Copper deficiency in the young bovine results in dramatic decreases in brain copper concentration but does not alter brain prion protein biology1,2

Abstract

An Mn for Cu substitution on cellular prion proteins (PrP(c)) in the brain that results in biochemical changes to PrP(c) has been implicated in the pathogenesis of transmissible spongiform encephalopathies. Recent research in the mature bovine does not support this theory. The present study tested this hypothesis by using progeny from gestating cows receiving Cu-deficient diets or Cu-deficient diets coupled with high dietary Mn. Copper-adequate cows (n = 39) were assigned randomly to 1 of 3 treatments: 1) control (adequate in Cu and Mn), 2) Cu deficient (-Cu), or 3) Cu deficient plus high dietary Mn (-Cu+Mn). Cows assigned to treatments -Cu and -Cu+Mn received no supplemental Cu and were supplemented with Mo to further induce Cu deficiency. The -Cu+Mn treatment also received 500 mg of supplemental Mn/kg of dietary DM. Calves were weaned at 180 d and maintained on the same treatments as their respective dams for 260 d. Copper-deficient calves (-Cu and -Cu+Mn) had decreased (P = 0.001) brain (obex) Cu and tended to have increased (P = 0.09) obex Mn relative to control calves. Obex Mn:Cu ratios were substantially increased (P < 0.001) in calves receiving -Cu and -Cu+Mn treatments compared with control calves and were greater (P < 0.001) in -Cu+Mn calves than in -Cu calves. Obex prion protein characteristics, including proteinase K degradability, superoxide dismutase (SOD)-like activity, and glycoform distributions, were largely unaffected.
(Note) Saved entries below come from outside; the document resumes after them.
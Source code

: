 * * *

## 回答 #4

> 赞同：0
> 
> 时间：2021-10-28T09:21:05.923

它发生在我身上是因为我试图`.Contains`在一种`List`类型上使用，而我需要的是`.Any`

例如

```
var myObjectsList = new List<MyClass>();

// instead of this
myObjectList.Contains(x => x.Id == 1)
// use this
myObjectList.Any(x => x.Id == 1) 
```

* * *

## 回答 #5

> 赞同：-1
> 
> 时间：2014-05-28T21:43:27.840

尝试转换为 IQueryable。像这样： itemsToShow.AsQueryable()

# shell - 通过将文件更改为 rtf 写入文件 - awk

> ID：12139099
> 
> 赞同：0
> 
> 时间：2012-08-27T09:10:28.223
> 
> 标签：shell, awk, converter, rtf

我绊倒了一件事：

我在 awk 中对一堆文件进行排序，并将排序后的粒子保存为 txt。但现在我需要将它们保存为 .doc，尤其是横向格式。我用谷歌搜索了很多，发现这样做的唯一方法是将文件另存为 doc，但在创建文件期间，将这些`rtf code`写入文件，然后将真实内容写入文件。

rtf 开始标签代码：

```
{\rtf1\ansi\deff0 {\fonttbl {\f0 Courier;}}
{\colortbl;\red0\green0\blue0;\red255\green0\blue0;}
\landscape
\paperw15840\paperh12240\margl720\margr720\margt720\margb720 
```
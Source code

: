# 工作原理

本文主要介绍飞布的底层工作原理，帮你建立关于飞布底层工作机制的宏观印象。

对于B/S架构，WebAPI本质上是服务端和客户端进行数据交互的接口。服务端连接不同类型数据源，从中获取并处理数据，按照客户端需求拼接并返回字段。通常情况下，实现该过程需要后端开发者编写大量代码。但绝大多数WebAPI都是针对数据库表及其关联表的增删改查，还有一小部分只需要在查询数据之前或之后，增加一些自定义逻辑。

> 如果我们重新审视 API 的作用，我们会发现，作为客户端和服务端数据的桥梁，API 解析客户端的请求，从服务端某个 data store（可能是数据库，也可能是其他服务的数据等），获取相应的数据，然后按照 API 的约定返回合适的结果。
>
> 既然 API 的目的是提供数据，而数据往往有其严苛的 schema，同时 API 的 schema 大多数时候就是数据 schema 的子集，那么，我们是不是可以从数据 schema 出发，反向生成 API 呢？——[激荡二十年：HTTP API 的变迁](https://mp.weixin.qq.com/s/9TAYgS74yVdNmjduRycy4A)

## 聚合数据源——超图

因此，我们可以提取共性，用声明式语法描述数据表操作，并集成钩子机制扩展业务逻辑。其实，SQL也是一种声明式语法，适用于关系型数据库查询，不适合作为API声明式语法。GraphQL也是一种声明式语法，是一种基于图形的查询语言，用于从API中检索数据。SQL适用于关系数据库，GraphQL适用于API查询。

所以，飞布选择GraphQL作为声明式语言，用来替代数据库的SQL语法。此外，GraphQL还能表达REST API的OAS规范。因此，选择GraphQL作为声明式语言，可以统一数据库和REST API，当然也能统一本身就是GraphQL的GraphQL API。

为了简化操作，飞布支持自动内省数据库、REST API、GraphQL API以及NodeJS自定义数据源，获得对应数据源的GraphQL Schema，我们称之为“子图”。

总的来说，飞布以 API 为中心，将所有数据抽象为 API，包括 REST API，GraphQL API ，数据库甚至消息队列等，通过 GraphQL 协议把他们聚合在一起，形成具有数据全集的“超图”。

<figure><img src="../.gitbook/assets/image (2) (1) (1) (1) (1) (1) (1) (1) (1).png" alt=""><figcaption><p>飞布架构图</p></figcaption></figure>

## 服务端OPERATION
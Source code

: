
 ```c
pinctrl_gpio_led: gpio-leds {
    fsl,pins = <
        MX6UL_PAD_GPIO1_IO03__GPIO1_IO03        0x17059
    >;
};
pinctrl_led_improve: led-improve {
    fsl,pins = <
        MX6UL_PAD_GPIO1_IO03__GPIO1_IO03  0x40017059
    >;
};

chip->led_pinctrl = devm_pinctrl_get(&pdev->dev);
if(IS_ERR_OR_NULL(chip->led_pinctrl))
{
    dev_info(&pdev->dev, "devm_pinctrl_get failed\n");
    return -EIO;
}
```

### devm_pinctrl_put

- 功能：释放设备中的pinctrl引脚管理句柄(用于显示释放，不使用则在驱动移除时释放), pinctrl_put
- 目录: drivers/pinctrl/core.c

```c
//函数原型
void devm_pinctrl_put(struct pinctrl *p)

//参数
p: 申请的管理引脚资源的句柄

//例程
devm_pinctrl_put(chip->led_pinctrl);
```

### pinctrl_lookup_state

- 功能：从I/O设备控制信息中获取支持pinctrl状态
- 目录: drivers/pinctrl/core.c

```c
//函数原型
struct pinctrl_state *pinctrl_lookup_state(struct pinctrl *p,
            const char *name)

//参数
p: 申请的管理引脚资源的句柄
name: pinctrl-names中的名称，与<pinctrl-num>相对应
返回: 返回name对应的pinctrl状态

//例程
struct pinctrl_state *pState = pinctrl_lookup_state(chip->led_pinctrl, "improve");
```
Obex tissue antioxidant capacity was not compromised by perturbations in brain metals, but Cu-deficient calves tended to have decreased (P = 0.06) Cu:Zn SOD activity and increased (P = 0.06) Mn SOD activity. Although obex Cu was decreased because of Cu deficiency and Mn increased because of exposure to high dietary Mn, the obex metal imbalance had minimal effects on PrP(c) functional characteristics in the calves.